Extracted data entries -
--*--

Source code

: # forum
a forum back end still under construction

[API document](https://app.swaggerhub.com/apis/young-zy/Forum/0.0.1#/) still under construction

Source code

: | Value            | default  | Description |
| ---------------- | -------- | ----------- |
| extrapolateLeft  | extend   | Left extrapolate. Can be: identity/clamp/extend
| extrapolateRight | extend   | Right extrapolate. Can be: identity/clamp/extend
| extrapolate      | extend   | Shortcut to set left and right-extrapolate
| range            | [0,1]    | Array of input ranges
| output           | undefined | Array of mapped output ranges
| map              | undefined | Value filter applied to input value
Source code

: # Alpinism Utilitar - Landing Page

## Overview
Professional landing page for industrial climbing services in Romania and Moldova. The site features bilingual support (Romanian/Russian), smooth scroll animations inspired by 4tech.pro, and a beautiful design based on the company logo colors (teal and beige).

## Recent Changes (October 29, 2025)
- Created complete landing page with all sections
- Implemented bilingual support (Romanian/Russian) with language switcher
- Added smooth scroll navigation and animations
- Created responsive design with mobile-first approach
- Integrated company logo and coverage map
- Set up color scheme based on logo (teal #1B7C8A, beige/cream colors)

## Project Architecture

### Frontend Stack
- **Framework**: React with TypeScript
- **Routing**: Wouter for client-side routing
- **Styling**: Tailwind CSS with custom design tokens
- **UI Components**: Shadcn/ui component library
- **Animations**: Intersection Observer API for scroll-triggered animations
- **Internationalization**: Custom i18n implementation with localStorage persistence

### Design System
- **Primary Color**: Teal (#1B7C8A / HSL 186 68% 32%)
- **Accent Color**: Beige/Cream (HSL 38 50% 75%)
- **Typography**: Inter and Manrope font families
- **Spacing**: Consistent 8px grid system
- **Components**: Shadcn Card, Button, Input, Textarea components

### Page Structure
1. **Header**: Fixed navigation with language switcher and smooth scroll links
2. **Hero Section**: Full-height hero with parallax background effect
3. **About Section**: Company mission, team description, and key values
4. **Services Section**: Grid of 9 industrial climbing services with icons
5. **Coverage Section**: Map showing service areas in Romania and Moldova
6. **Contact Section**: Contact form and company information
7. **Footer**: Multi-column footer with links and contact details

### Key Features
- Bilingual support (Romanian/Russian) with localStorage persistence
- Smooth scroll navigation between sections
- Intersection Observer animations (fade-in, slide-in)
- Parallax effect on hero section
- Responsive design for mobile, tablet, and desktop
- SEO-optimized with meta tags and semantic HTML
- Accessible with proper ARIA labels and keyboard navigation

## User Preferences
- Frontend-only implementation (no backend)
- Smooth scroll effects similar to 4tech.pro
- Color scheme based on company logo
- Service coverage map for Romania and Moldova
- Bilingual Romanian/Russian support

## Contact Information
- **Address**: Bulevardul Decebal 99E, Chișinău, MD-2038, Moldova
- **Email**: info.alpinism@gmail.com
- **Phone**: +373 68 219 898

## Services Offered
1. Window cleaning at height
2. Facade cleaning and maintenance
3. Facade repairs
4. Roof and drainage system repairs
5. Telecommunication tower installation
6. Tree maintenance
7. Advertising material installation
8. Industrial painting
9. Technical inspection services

--*--

What you will do -
Exactly as they stand, set down the lines from the top of the data through the line with "## Overview".

Solved problem -
Source code

: # forum
a forum back end still under construction

[API document](https://app.swaggerhub.com/apis/young-zy/Forum/0.0.1#/) still under construction

Source code

: | Value            | default  | Description |
| ---------------- | -------- | ----------- |
| extrapolateLeft  | extend   | Left extrapolate. Can be: identity/clamp/extend
| extrapolateRight | extend   | Right extrapolate. Can be: identity/clamp/extend
| extrapolate      | extend   | Shortcut to set left and right-extrapolate
| range            | [0,1]    | Array of input ranges
| output           | undefined | Array of mapped output ranges
| map              | undefined | Value filter applied to input value
Source code

: # Alpinism Utilitar - Landing Page

## Overview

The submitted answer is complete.